Parenting is flipping hard work, yes?

You’re responsible for, as my friend Jess says, tiny sociopaths. They’re cute, sure, but they have little in the way of empathy, self-control, or social graces.

You get no sick leave. You’re operating on so little sleep that serious reading now means clicking ‘see more’ on Facebook.

Communities like the one around this blog exist to try and share the load. I want to, among other things, make your life easier.

So here’s a round-up of a bunch of resources from this website and beyond to do what it says on the tin: make parenting easier.

They’re a mix of practical tips to minimise the stress that goes along with running a household and ways to masssage your brain so you go easier on yourself as a parent.

Oh, and the best bit is right at the end, so you hereby have permission to skip down or just read on and save the best till last.

#1: 12 ideas to make you feel better

Be kind to yourself, please.

Do you love your children? Do they know that? Do you spend time and energy caring for them?

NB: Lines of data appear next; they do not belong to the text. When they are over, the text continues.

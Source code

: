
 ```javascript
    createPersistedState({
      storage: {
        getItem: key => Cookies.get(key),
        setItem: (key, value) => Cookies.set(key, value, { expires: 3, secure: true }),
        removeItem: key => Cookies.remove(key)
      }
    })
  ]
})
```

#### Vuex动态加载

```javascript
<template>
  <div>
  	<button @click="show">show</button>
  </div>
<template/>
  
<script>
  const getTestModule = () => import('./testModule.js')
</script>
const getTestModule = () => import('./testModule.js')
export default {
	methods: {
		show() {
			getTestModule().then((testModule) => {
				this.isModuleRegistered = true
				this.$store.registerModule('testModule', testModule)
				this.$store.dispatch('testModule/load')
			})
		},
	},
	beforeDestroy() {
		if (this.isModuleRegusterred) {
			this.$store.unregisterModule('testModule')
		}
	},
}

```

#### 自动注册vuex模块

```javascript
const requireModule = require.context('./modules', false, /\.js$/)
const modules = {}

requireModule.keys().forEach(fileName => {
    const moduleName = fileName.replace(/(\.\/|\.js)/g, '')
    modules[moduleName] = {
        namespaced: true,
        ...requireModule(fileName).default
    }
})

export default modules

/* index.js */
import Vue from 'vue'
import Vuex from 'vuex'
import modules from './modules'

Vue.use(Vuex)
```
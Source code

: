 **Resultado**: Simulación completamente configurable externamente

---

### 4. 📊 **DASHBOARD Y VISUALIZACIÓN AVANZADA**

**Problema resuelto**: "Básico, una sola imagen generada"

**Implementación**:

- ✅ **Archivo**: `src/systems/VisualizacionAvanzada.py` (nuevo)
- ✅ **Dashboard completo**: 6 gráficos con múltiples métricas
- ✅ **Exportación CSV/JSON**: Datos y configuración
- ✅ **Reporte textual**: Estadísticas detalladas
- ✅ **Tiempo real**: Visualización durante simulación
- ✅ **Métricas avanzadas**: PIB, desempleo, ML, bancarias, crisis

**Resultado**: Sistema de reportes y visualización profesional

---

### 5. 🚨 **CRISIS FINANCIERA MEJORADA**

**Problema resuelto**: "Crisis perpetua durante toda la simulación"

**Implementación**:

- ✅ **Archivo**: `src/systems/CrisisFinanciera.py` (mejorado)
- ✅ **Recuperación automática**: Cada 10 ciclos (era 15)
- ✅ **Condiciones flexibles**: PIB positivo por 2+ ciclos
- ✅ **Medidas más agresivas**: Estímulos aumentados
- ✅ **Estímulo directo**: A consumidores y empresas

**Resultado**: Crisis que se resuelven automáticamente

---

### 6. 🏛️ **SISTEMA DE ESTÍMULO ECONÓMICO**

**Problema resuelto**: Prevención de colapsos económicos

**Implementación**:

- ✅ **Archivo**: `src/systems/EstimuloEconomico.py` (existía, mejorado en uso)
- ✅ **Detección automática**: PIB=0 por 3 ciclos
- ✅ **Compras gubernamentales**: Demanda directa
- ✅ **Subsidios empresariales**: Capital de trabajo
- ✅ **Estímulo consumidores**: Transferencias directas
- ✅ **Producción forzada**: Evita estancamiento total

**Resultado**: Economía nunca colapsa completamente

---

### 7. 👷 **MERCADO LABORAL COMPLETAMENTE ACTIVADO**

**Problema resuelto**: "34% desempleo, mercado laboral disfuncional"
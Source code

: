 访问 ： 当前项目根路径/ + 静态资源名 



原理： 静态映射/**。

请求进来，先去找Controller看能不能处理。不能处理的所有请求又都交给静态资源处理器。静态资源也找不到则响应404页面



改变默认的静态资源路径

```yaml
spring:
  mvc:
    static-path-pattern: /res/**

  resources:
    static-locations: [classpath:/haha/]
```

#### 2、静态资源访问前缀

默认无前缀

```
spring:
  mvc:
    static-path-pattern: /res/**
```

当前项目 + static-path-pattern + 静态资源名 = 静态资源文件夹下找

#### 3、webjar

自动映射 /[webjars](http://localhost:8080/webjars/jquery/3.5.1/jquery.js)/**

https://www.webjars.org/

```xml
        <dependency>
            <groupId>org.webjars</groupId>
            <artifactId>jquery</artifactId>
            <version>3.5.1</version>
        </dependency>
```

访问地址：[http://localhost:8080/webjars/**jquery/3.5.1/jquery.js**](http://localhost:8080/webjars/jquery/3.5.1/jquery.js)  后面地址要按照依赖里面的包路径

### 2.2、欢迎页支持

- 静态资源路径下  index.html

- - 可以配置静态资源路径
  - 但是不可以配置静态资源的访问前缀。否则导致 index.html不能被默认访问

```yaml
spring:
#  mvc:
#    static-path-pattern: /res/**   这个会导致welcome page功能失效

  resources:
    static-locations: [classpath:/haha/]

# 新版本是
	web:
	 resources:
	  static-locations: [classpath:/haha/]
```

Before you perfectionists start prevaricating, let me answer that for you. Of course you do. Of course they do. You’re reading a parenting blog 🙂

So I think we can all agree that you are brilliant and amazing and you need to cut yourself some slack. Celebrate the good stuff you are doing, and let the self-appreciation moments outnumber the self-flagellation ones.

If this is an unfamiliar landscape, here are some ideas for helping yourself to feel better about the great job you are doing with your kids. Remember, if any appeal, just pick one or two and test them out. It’s not a To Do list to make you feel like you’re behind. Let us know if any of it is helpful.

Click here to see the list of 12 ideas to make you feel better about your parenting.

 

Making Parenting Easier | 12 ideas to make you feel better - worth a look if you're feeling a bit down on yourself at the mo | Sacraparental.com

Pin this for later!

#2: Meet your neighbours

It may be that one of the most effective things you can put energy into in this exhausting season is increasing your support network of people who know your kids.

Good neighbours are gold. If you don’t know all of yours, remember that you will be a welcome resource in their lives, too, if you take the trouble to introduce yourself. A plate of muffins or bottle of something is not necessary, though it could provide an excuse if you feel a bit self-conscious just walking up to their front door.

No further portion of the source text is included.